Bien plus émouvante que l'incontournable baiser de l'Hôtel de Ville de Doisneau même si celle-ci sent sa mise en scène presque autant que celle-là. A cause de la ville, prise d'un peu haut et qui n'écrase pas les protagonistes. Le parisien reconnaîtra avec amusement les édifices qui de leurs hauteurs échappe à la grisaille indifférente des immeubles ordinaires … La Tout St Jacques ici non loin de l'Hôtel de Ville ; Notre Dame ; la Tour Eiffel évidemment avec la si légère ponctuation à sa gauche de la Coupole des Invalides et celle plus discrète encore du Quai Conti …

Mais ce n'est pas de cela dont il s'agit. De ceci plutôt : à l'inverse des amants de Doisneau, ceux-ci ne nous regardent pas ; nous tournent le dos. Ne regardent pas même la ville ; s'embrassent simplement. Il n'y a plus qu'eux. Mais ils sont relégués au coin gauche de la photo comme s'ils n'étaient pas les personnages principaux de la scène, contrairement au titre donné à la photo. Pourtant on ne voit qu'eux … pourtant ce n'est pas même eux que l'on regarde.

Sans doute est-ce même l'inverse. Ils sont seulement intercalés entre la ville, écrasante, et nous.

Affaire de regard, oui, mais c'est la ville qui nous regarde ainsi qu'eux en biais qui ne sont en leur émoi qu'un épisode, ordinaire pas même anecdotique, de la lumière presque éternelle, millénaire assurément, de cette ville au destin étrange.

Ils sont montés là, sur ce léger promontoire pour s'offrir superbe perspective mais la seule qui les passionne, pour quelque temps encore, est celle de leurs émois naissants. La ville, placide témoin, les regarde, avec calme, tendresse et, pourquoi pas, ce soupçon d'ironie qu'une cité millénaire peut réserver aux amours passagères.

J'aime cette remise en ordre qui nous rappelle que si les amants, pour quelques instants précieux, se croient au centre de tout et être capables de tout réinventer, en réalité, ils se sont seulement, et si fugacement, mis en marge. Mais le monde ne se laisse jamais écarter ainsi et son retour prend parfois la forme de la brutalité pure.

J'aime cette inversion où, même de près, nous ne sommes plus acteurs mais de simples soupirs sur la portée d'une mélopée qui nous emporte loin au-delà de nous-mêmes ; où, moins que d'être envisagés de loin et de haut, s'illustre l'humble mais implacable inversion qu'implique d'être sujets … J'aime ces décentrements qui nous ramènent à notre juste condition, coincés que nous restons entre la vanité de nos trépignements de fourmilières et notre impuissance à rien changer au monde autrement qu'en salissures et dégradations.
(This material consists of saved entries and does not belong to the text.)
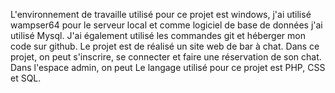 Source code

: L'environnement de travaille utilisé pour ce projet est windows, j'ai utilisé wampser64 pour le serveur local et comme logiciel de base de données j'ai utilisé Mysql. J'ai également utilisé les commandes git et héberger mon code sur github.
Le projet est de réalisé un site web de bar à chat.
Dans ce projet, on peut s'inscrire, se connecter et faire une réservation de son chat.
Dans l'espace admin, on peut 
Le langage utilisé pour ce projet est PHP, CSS et SQL. 
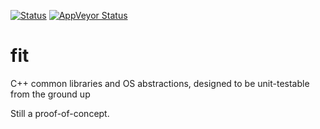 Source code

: [![Status](https://travis-ci.org/ryancalhoun/fit.svg)](https://travis-ci.org/ryancalhoun/fit)
[![AppVeyor Status](https://ci.appveyor.com/api/projects/status/orpnoau4o0w29gvh?svg=true)](https://ci.appveyor.com/project/ryancalhoun/git)

# fit
C++ common libraries and OS abstractions, designed to be unit-testable from the ground up

Still a proof-of-concept.

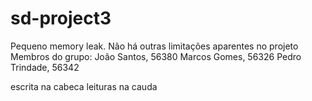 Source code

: # sd-project3
Pequeno memory leak.
Não há outras limitações aparentes no projeto
Membros do grupo:
João Santos, 56380
Marcos Gomes, 56326
Pedro Trindade, 56342



escrita na cabeca
leituras na cauda
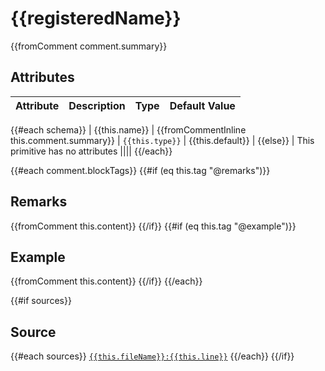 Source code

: # {{registeredName}}
{{fromComment comment.summary}}

## Attributes
| Attribute | Description | Type | Default Value |
|----------|-------------|------|---------------|
{{#each schema}}
| {{this.name}} | {{fromCommentInline this.comment.summary}} | `{{this.type}}` | {{this.default}} |
{{else}}
| This primitive has no attributes ||||
{{/each}}

{{#each comment.blockTags}}
{{#if (eq this.tag "@remarks")}}
## Remarks
{{fromComment this.content}}
{{/if}}
{{#if (eq this.tag "@example")}}
## Example
{{fromComment this.content}}
{{/if}}
{{/each}}

{{#if sources}}
## Source
{{#each sources}}
[`{{this.fileName}}:{{this.line}}`]({{this.url}})
{{/each}}
{{/if}} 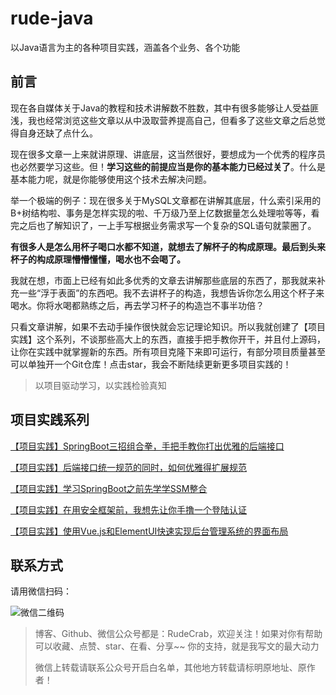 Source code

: # rude-java
以Java语言为主的各种项目实践，涵盖各个业务、各个功能

## 前言

现在各自媒体关于Java的教程和技术讲解数不胜数，其中有很多能够让人受益匪浅，我也经常浏览这些文章以从中汲取营养提高自己，但看多了这些文章之后总觉得自身还缺了点什么。

现在很多文章一上来就讲原理、讲底层，这当然很好，要想成为一个优秀的程序员也必然要学习这些。但！**学习这些的前提应当是你的基本能力已经过关了**。什么是基本能力呢，就是你能够使用这个技术去解决问题。

举一个极端的例子：现在很多关于MySQL文章都在讲解其底层，什么索引采用的B+树结构啦、事务是怎样实现的啦、千万级乃至上亿数据量怎么处理啦等等，看完之后也了解知识了，一上手写根据业务需求写一个复杂的SQL语句就蒙圈了。

**有很多人是怎么用杯子喝口水都不知道，就想去了解杯子的构成原理。最后到头来杯子的构成原理懵懵懂懂，喝水也不会喝了。**

我就在想，市面上已经有如此多优秀的文章去讲解那些底层的东西了，那我就来补充一些“浮于表面”的东西吧。我不去讲杯子的构造，我想告诉你怎么用这个杯子来喝水。你将水喝都熟练之后，再去学习杯子的构造岂不事半功倍？

只看文章讲解，如果不去动手操作很快就会忘记理论知识。所以我就创建了【项目实践】这个系列，不谈那些高大上的东西，直接手把手教你开干，并且付上源码，让你在实践中就掌握新的东西。所有项目克隆下来即可运行，有部分项目质量甚至可以单独开一个Git仓库！点击star，我会不断陆续更新更多项目实践的！

> 以项目驱动学习，以实践检验真知

## 项目实践系列

[【项目实践】SpringBoot三招组合拳，手把手教你打出优雅的后端接口](https://github.com/RudeCrab/rude-java/blob/master/project-practice/validation-and-exception-handler)

[【项目实践】后端接口统一规范的同时，如何优雅得扩展规范](https://github.com/RudeCrab/rude-java/blob/master/project-practice/validation-and-exception-handler2)

[【项目实践】学习SpringBoot之前先学学SSM整合](https://github.com/RudeCrab/rude-java/blob/master/project-practice/ssm)

[【项目实践】在用安全框架前，我想先让你手撸一个登陆认证](https://github.com/RudeCrab/rude-java/tree/master/project-practice/login-demo)

[【项目实践】使用Vue.js和ElementUI快速实现后台管理系统的界面布局](https://github.com/RudeCrab/rude-java/blob/master/project-practice/vue-route-demo)

## 联系方式

请用微信扫码：

![微信二维码](https://rudecrab-image-hosting.oss-cn-shenzhen.aliyuncs.com/wx/1.png)

> 博客、Github、微信公众号都是：RudeCrab，欢迎关注！如果对你有帮助可以收藏、点赞、star、在看、分享~~ 你的支持，就是我写文的最大动力
>
> 微信上转载请联系公众号开启白名单，其他地方转载请标明原地址、原作者！

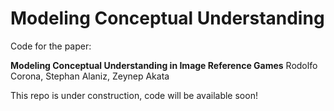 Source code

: # Modeling Conceptual Understanding 
Code for the paper: 

**Modeling Conceptual Understanding in Image Reference Games**
Rodolfo Corona, Stephan Alaniz, Zeynep Akata


This repo is under construction, code will be available soon!
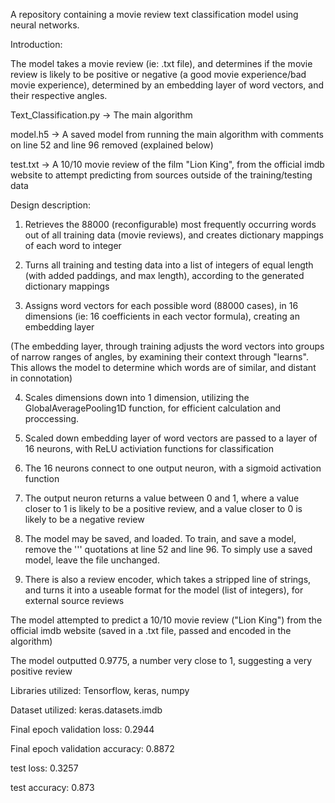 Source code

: A repository containing a movie review text classification model using neural networks.

Introduction:

The model takes a movie review (ie: .txt file), and determines if the movie review is likely to be positive or negative (a good movie experience/bad movie experience), determined by an embedding layer of word vectors, and their respective angles.

Text_Classification.py -> The main algorithm

model.h5 -> A saved model from running the main algorithm with comments on line 52 and line 96 removed (explained below)

test.txt -> A 10/10 movie review of the film "Lion King", from the official imdb website to attempt predicting from sources outside of the training/testing data

Design description:

1) Retrieves the 88000 (reconfigurable) most frequently occurring words out of all training data (movie reviews), and creates dictionary mappings of each word to integer

2) Turns all training and testing data into a list of integers of equal length (with added paddings, and max length), according to the generated dictionary mappings

3) Assigns word vectors for each possible word (88000 cases), in 16 dimensions (ie: 16 coefficients in each vector formula), creating an embedding layer

(The embedding layer, through training adjusts the word vectors into groups of narrow ranges of angles, by examining their context through "learns". This allows the model to determine which words are of similar, and distant in connotation)

4) Scales dimensions down into 1 dimension, utilizing the GlobalAveragePooling1D function, for efficient calculation and proccessing.

5) Scaled down embedding layer of word vectors are passed to a layer of 16 neurons, with ReLU activiation functions for classification

6) The 16 neurons connect to one output neuron, with a sigmoid activation function

7) The output neuron returns a value between 0 and 1, where a value closer to 1 is likely to be a positive review, and a value closer to 0 is likely to be a negative review

8) The model may be saved, and loaded. To train, and save a model, remove the ''' quotations at line 52 and line 96. To simply use a saved model, leave the file unchanged.

9) There is also a review encoder, which takes a stripped line of strings, and turns it into a useable format for the model (list of integers), for external source reviews

The model attempted to predict a 10/10 movie review ("Lion King") from the official imdb website (saved in a .txt file, passed and encoded in the algorithm)

The model outputted 0.9775, a number very close to 1, suggesting a very positive review

Libraries utilized: Tensorflow, keras, numpy

Dataset utilized: keras.datasets.imdb

Final epoch validation loss: 0.2944

Final epoch validation accuracy: 0.8872

test loss: 0.3257

test accuracy: 0.873
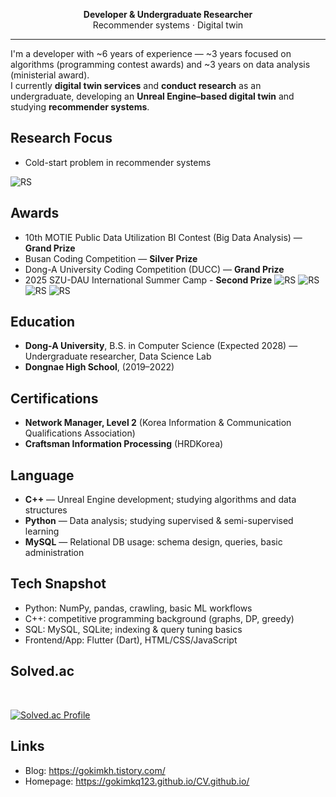 <div align="center">

**Developer & Undergraduate Researcher**  
Recommender systems · Digital twin

</div>

---

I'm a developer with ~6 years of experience — ~3 years focused on algorithms (programming contest awards) and ~3 years on data analysis (ministerial award).  
I currently **digital twin services** and **conduct research** as an undergraduate, developing an **Unreal Engine–based digital twin** and studying **recommender systems**.


## Research Focus
- Cold-start problem in recommender systems
  
![RS](./img/RS.png)

## Awards
- 10th MOTIE Public Data Utilization BI Contest (Big Data Analysis) — **Grand Prize**
- Busan Coding Competition — **Silver Prize**
- Dong-A University Coding Competition (DUCC) — **Grand Prize**
- 2025 SZU-DAU International Summer Camp - **Second Prize**
![RS](./img/bigdata.jpeg)
![RS](./img/busan.JPG)
![RS](./img/ducc.JPG)
![RS](./img/summer.jpeg)

## Education
- **Dong-A University**, B.S. in Computer Science (Expected 2028) — Undergraduate researcher, Data Science Lab  
- **Dongnae High School**, (2019–2022)

## Certifications
- **Network Manager, Level 2** (Korea Information & Communication Qualifications Association)  
- **Craftsman Information Processing** (HRDKorea)

## Language
- **C++** — Unreal Engine development; studying algorithms and data structures  
- **Python** — Data analysis; studying supervised & semi-supervised learning  
- **MySQL** — Relational DB usage: schema design, queries, basic administration

## Tech Snapshot
- Python: NumPy, pandas, crawling, basic ML workflows  
- C++: competitive programming background (graphs, DP, greedy)  
- SQL: MySQL, SQLite; indexing & query tuning basics  
- Frontend/App: Flutter (Dart), HTML/CSS/JavaScript

## Solved.ac
<br>

[![Solved.ac Profile](http://mazassumnida.wtf/api/v2/generate_badge?boj=gokimkq123)](https://solved.ac/gokimkq123)

## Links
- Blog: https://gokimkh.tistory.com/  
- Homepage: https://gokimkq123.github.io/CV.github.io/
J'aime cet éloge ambivalent de l'amour dont on dit qu'il aveugle mais qui, dans cette frénésie immaîtrisée de soi, vous exhausse d'abord si loin qu'il ne saurait être jamais trébuchement plus violent ; qui, en ses débordements vous offre de frôler de si près l'illusion de l'être, de la puissance et de la vérité qu'il n'est pas de disgrâce plus vulgaire que de s'y anémier insidieusement et d'y perdre jusqu'au chemin, jusqu'au goût du chemin ; qui, en cet embâcle de munificence, entraîne si près du sens, et tellement trop aux confins de tout dédain de ce qui ne fût pas lui ou du mépris de ce qui n'égalerait point la beauté de l'autre qu'invariablement, au bout du chemin, avec la torture qu'y instille toute trahison, et toute la sardonique patience où il demeure maître, l'absurde guette, érode et sape jusqu'à la mémoire de l'être.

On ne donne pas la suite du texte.